Là, quel que soit le choix, c'est la mort de la personne qui se trouve au bout du processus, donc l'arbitrage est radicalement différent. Le problème ne se situe donc pas au niveau du choix de la personne : elle mourra quoi qu'il arrive. Et au delà de la souffrance et de la détresse des personnes malades, qu'il faut évidemment entendre, et qui sont résolues par la sédation profonde, il y a d'autres enjeux, que j'ai déjà mentionné dans mon (vieux) billet sur le sujet.
L'euthanasie n'est pas qu'une question de choix personnel, c'est une question de société, qui implique la société, et qui associe chaque personne à chaque acte fait au nom de la société (la loi déterminant en grande partie ce point) : c'est le principe même de ce mode de vie. En centrant le débat uniquement sur les personnes malades et leur volonté (sentiment de légitimité renforcé par cette même société profondément individualiste) on oublie de prendre en compte le reste. Or c'est bien le reste qui détermine, précisément, la société que nous voulons : celle où la mort est acceptable ou voire même recommandée, ou une société où on se bat et investit pour que chaque personne puisse vivre correctement, de la meilleure façon possible, et si une des personnes a un problème, on cherche des solutions pour l'aider à vivre.
La loi Leonetti ne respecte pas "la volonté des malades" de manière absolue, oui, c'est vrai.
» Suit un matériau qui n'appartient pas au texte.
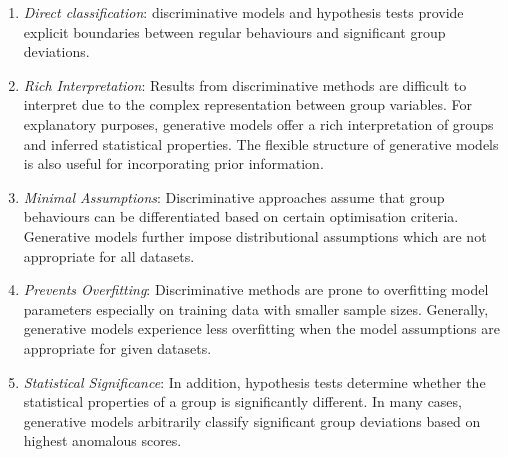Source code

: \begin{table}[H]
	\tabcolsep=0.3cm
	\renewcommand{\arraystretch}{1.2}
	\begin{center}
	\end{center}
	\medskip
		\caption{  Summary of advantages of   group deviation detection techniques in terms of 	 discriminative methods, generative models and hypothesis tests. If a procedure has a particular advantage, a tick label is present whereas if a procedure lacks an advantage, a cross is displayed.  }
 \label{Tab:DG}
\end{table}  

	
	
\begin{enumerate}[{$\mathcal{A}$}1] \setlength\itemsep{5pt}
\item   {\it Direct classification}:  discriminative models and hypothesis tests provide explicit boundaries between regular   behaviours and significant group deviations. 
 \item  {\it Rich Interpretation}: Results from discriminative methods  are difficult to interpret due to the complex representation between group   variables. For explanatory purposes, 
  generative models offer a rich interpretation of  groups and inferred statistical properties.    The flexible structure of generative models is also useful for incorporating prior information.
  \item  {\it  Minimal  Assumptions}: 
  Discriminative approaches assume that group behaviours can be differentiated based on certain optimisation criteria.   Generative models further impose distributional assumptions which are not  appropriate for all datasets. 
  \item  {\it Prevents Overfitting}: Discriminative methods are prone to overfitting model parameters especially on  training data with smaller sample sizes. 
 Generally, generative models experience less overfitting  when the model assumptions are appropriate for given datasets.  
   \item  {\it Statistical Significance}: In addition,  hypothesis tests determine whether the statistical properties of a group is significantly different. In many cases, generative models arbitrarily classify    significant group deviations based on highest anomalous scores. 
\end{enumerate}	




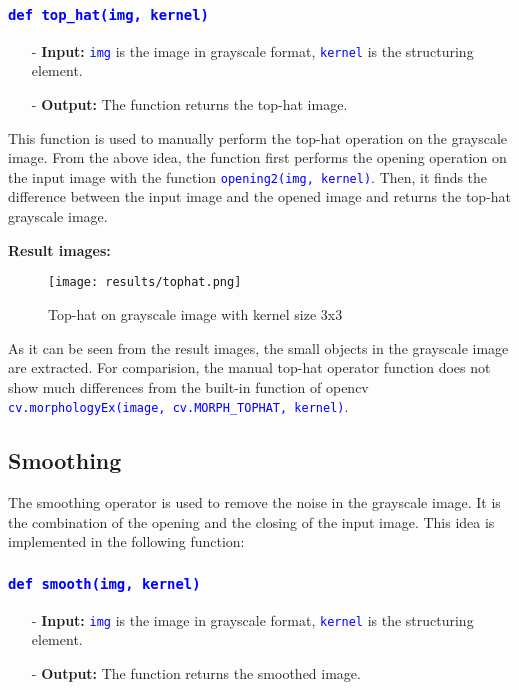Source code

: \documentclass{report}
\begin{document}
\subsubsection*{\textcolor{blue}{\lstinline|def top_hat(img, kernel)|}}

\begin{itemize}
  \item[-] \textbf{Input:} \textcolor{blue}{\lstinline|img|} is the image in grayscale format, \textcolor{blue}{\lstinline|kernel|} is the structuring element.
  \item[-] \textbf{Output:} The function returns the top-hat image.
\end{itemize}

This function is used to manually perform the top-hat operation on the grayscale image. From the above idea, the function first performs the opening operation on the input image with the function \textcolor{blue}{\lstinline|opening2(img, kernel)|}. Then, it finds the difference between the input image and the opened image and returns the top-hat grayscale image.

\textbf{Result images:}
\begin{figure}[H]
    \centering
    \texttt{[image: results/tophat.png]}
    \caption{Top-hat on grayscale image with kernel size 3x3}
\end{figure}

As it can be seen from the result images, the small objects in the grayscale image are extracted. For comparision, the manual top-hat operator function does not show much differences from the built-in function of opencv \textcolor{blue}{\lstinline|cv.morphologyEx(image, cv.MORPH_TOPHAT, kernel)|}.

\pagebreak
\subsection{Smoothing}
The smoothing operator is used to remove the noise in the grayscale image. It is the combination of the opening and the closing of the input image. This idea is implemented in the following function:

\subsubsection*{\textcolor{blue}{\lstinline|def smooth(img, kernel)|}}

\begin{itemize}
  \item[-] \textbf{Input:} \textcolor{blue}{\lstinline|img|} is the image in grayscale format, \textcolor{blue}{\lstinline|kernel|} is the structuring element.
  \item[-] \textbf{Output:} The function returns the smoothed image.
\end{itemize}
\end{document}
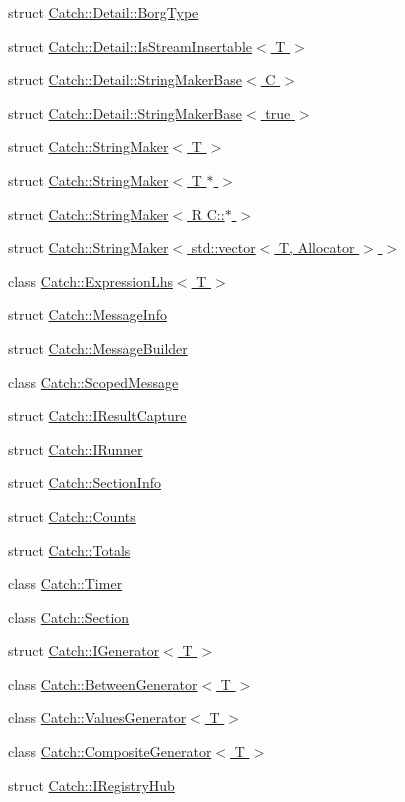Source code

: \begin{DoxyCompactItemize}
\item 
struct \hyperlink{a00010}{Catch\+::\+Detail\+::\+Borg\+Type}
\item 
struct \hyperlink{a00043}{Catch\+::\+Detail\+::\+Is\+Stream\+Insertable$<$ T $>$}
\item 
struct \hyperlink{a00082}{Catch\+::\+Detail\+::\+String\+Maker\+Base$<$ C $>$}
\item 
struct \hyperlink{a00083}{Catch\+::\+Detail\+::\+String\+Maker\+Base$<$ true $>$}
\item 
struct \hyperlink{a00078}{Catch\+::\+String\+Maker$<$ T $>$}
\item 
struct \hyperlink{a00081}{Catch\+::\+String\+Maker$<$ T $\ast$ $>$}
\item 
struct \hyperlink{a00079}{Catch\+::\+String\+Maker$<$ R C\+::$\ast$ $>$}
\item 
struct \hyperlink{a00080}{Catch\+::\+String\+Maker$<$ std\+::vector$<$ T, Allocator $>$ $>$}
\item 
class \hyperlink{a00028}{Catch\+::\+Expression\+Lhs$<$ T $>$}
\item 
struct \hyperlink{a00050}{Catch\+::\+Message\+Info}
\item 
struct \hyperlink{a00049}{Catch\+::\+Message\+Builder}
\item 
class \hyperlink{a00071}{Catch\+::\+Scoped\+Message}
\item 
struct \hyperlink{a00040}{Catch\+::\+I\+Result\+Capture}
\item 
struct \hyperlink{a00041}{Catch\+::\+I\+Runner}
\item 
struct \hyperlink{a00073}{Catch\+::\+Section\+Info}
\item 
struct \hyperlink{a00015}{Catch\+::\+Counts}
\item 
struct \hyperlink{a00089}{Catch\+::\+Totals}
\item 
class \hyperlink{a00088}{Catch\+::\+Timer}
\item 
class \hyperlink{a00072}{Catch\+::\+Section}
\item 
struct \hyperlink{a00034}{Catch\+::\+I\+Generator$<$ T $>$}
\item 
class \hyperlink{a00008}{Catch\+::\+Between\+Generator$<$ T $>$}
\item 
class \hyperlink{a00091}{Catch\+::\+Values\+Generator$<$ T $>$}
\item 
class \hyperlink{a00012}{Catch\+::\+Composite\+Generator$<$ T $>$}
\item 
struct \hyperlink{a00039}{Catch\+::\+I\+Registry\+Hub}
\item 

\end{DoxyCompactItemize}
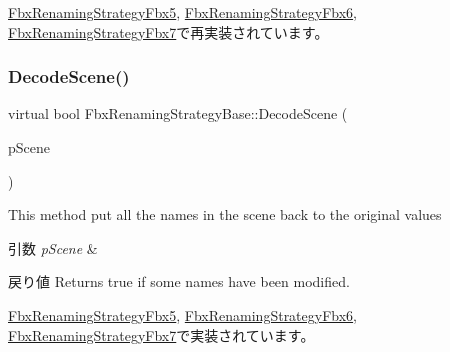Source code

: \hyperlink{class_fbx_renaming_strategy_fbx5_a581d1d5e0b4fcc9f9702be12669fc795}{Fbx\+Renaming\+Strategy\+Fbx5}, \hyperlink{class_fbx_renaming_strategy_fbx6_acb37bd5bc46fdf1e4bf77d3db6654d45}{Fbx\+Renaming\+Strategy\+Fbx6}, \hyperlink{class_fbx_renaming_strategy_fbx7_a4495cc04e089d7e0d432e50a3161ea50}{Fbx\+Renaming\+Strategy\+Fbx7}で再実装されています。

\mbox{\label{class_fbx_renaming_strategy_base_a6c368dff1424b4b54cdfa49ad49bf09c}} 
\subsubsection{\texorpdfstring{Decode\+Scene()}{DecodeScene()}}
{\footnotesize\ttfamily virtual bool Fbx\+Renaming\+Strategy\+Base\+::\+Decode\+Scene (\begin{DoxyParamCaption}\item[{\hyperlink{class_fbx_scene}{Fbx\+Scene} $\ast$}]{p\+Scene }\end{DoxyParamCaption})\hspace{0.3cm}{\ttfamily [pure virtual]}}

This method put all the names in the scene back to the original values 
\begin{DoxyParams}{引数}
{\em p\+Scene} & \\
\hline
\end{DoxyParams}
\begin{DoxyReturn}{戻り値}
Returns true if some names have been modified. 
\end{DoxyReturn}


\hyperlink{class_fbx_renaming_strategy_fbx5_a3af6482297f78deb29a48a9f26ded270}{Fbx\+Renaming\+Strategy\+Fbx5}, \hyperlink{class_fbx_renaming_strategy_fbx6_a663b913a3f88b49e847f9c9c99ab16f2}{Fbx\+Renaming\+Strategy\+Fbx6}, \hyperlink{class_fbx_renaming_strategy_fbx7_a203a4659e427f4c6046eff93031a24bf}{Fbx\+Renaming\+Strategy\+Fbx7}で実装されています。

\mbox{\label{class_fbx_renaming_strategy_base_acc30037744da35fa2b59fdd4ff6d9ede}} 
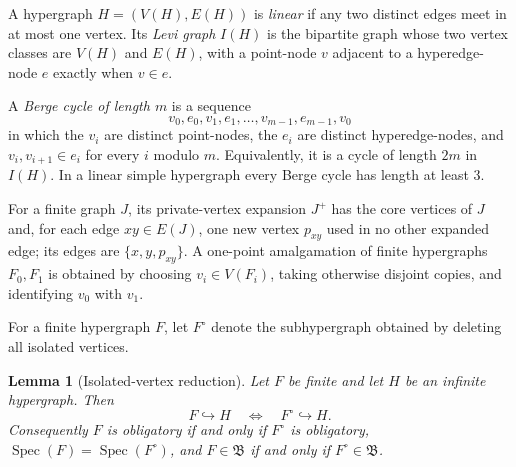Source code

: \documentclass[11pt]{amsart}
\newtheorem{lemma}[lemma]{Lemma}
\theoremstyle{definition}
\theoremstyle{remark}
\numberwithin{equation}{section}
\DeclareMathOperator{\Spec}{Spec}
\newcommand{\Bclass}{\mathfrak B}
\begin{document}
A hypergraph $H=(V(H),E(H))$ is \emph{linear} if any two distinct edges
meet in at most one vertex.  Its \emph{Levi graph} $I(H)$ is the
bipartite graph whose two vertex classes are $V(H)$ and $E(H)$, with a
point-node $v$ adjacent to a hyperedge-node $e$ exactly when $v\in e$.

A \emph{Berge cycle of length $m$} is a sequence
\[
 v_0,e_0,v_1,e_1,\ldots,v_{m-1},e_{m-1},v_0
\]
in which the $v_i$ are distinct point-nodes, the $e_i$ are distinct
hyperedge-nodes, and $v_i,v_{i+1}\in e_i$ for every $i$ modulo $m$.
Equivalently, it is a cycle of length $2m$ in $I(H)$.  In a linear
simple hypergraph every Berge cycle has length at least $3$.

For a finite graph $J$, its private-vertex expansion $J^+$ has the core
vertices of $J$ and, for each edge $xy\in E(J)$, one new vertex $p_{xy}$
used in no other expanded edge; its edges are $\{x,y,p_{xy}\}$.  A
one-point amalgamation of finite hypergraphs $F_0,F_1$ is obtained by
choosing $v_i\in V(F_i)$, taking otherwise disjoint copies, and
identifying $v_0$ with $v_1$.

For a finite hypergraph $F$, let $F^\circ$ denote the subhypergraph
obtained by deleting all isolated vertices.

\begin{lemma}[Isolated-vertex reduction]
\label{lem:isolated-reduction}
Let $F$ be finite and let $H$ be an infinite hypergraph.  Then
\[
  F\hookrightarrow H\quad\Longleftrightarrow\quad F^\circ\hookrightarrow H.
\]
Consequently $F$ is obligatory if and only if $F^\circ$ is obligatory,
$\Spec(F)=\Spec(F^\circ)$, and $F\in\Bclass$ if and only if
$F^\circ\in\Bclass$.
\end{lemma}
\end{document}
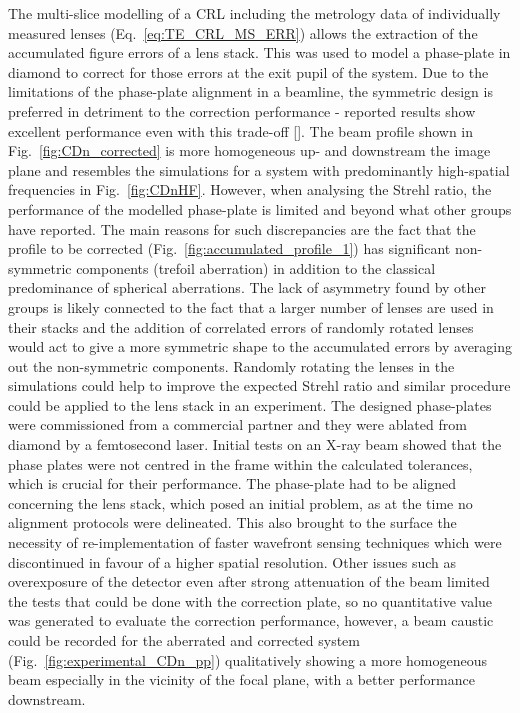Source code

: \begin{refsection}
The multi-slice modelling of a CRL including the metrology data of individually measured lenses (Eq.~\ref{eq:TE_CRL_MS_ERR}) allows the extraction of the accumulated figure errors of a lens stack. This was used to model a phase-plate in diamond to correct for those errors at the exit pupil of the system. Due to the limitations of the phase-plate alignment in a beamline, the symmetric design is preferred in detriment to the correction performance - reported results show excellent performance even with this trade-off [\cite{Seiboth2020,Dhamgaye2020}]. The beam profile shown in Fig.~\ref{fig:CDn_corrected} is more homogeneous up- and downstream the image plane and resembles the simulations for a system with predominantly high-spatial frequencies in Fig.~\ref{fig:CDnHF}. However, when analysing the Strehl ratio, the performance of the modelled phase-plate is limited and beyond what other groups have reported. The main reasons for such discrepancies are the fact that the profile to be corrected (Fig.~\ref{fig:accumulated_profile_1}) has significant non-symmetric components (trefoil aberration) in addition to the classical predominance of spherical aberrations. The lack of asymmetry found by other groups is likely connected to the fact that a larger number of lenses are used in their stacks and the addition of correlated errors of randomly rotated lenses would act to give a more symmetric shape to the accumulated errors by averaging out the non-symmetric components. Randomly rotating the lenses in the simulations could help to improve the expected Strehl ratio and similar procedure could be applied to the lens stack in an experiment. The designed phase-plates were commissioned from a commercial partner and they were ablated from diamond by a femtosecond laser. Initial tests on an X-ray beam showed that the phase plates were not centred in the frame within the calculated tolerances, which is crucial for their performance. The phase-plate had to be aligned concerning the lens stack, which posed an initial problem, as at the time no alignment protocols were delineated. This also brought to the surface the necessity of re-implementation of faster wavefront sensing techniques which were discontinued in favour of a higher spatial resolution. Other issues such as overexposure of the detector even after strong attenuation of the beam limited the tests that could be done with the correction plate, so no quantitative value was generated to evaluate the correction performance, however, a beam caustic could be recorded for the aberrated and corrected system (Fig.~\ref{fig:experimental_CDn_pp}) qualitatively showing a more homogeneous beam especially in the vicinity of the focal plane, with a better performance downstream. 


\end{refsection}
Mais il n'y a pas que les malades qui ont voix au chapitre, et la loi Leonetti est un compromis entre la société qui se doit de donner les moyens, à mon sens, à tout le monde de vivre correctement quelles que soient ses conditions (et oui, il y a pour ainsi dire tout à faire en la matière), et les malades qui ressentent de grandes souffrances et détresses qu'on ne peut, en effet, humainement accepter.
Au contraire donc, c'est tout sauf hypocrite : on ne donne pas la mort, on aide une personne en souffrance, avec les moyens dont on dispose, parce que c'est le modèle de société qu'on entend défendre.
Personnellement, je ne veux pas d'une société où la mort est un moyen acceptable, qu'on puisse la choisir ou non ; la fin ne justifiant pas les moyens.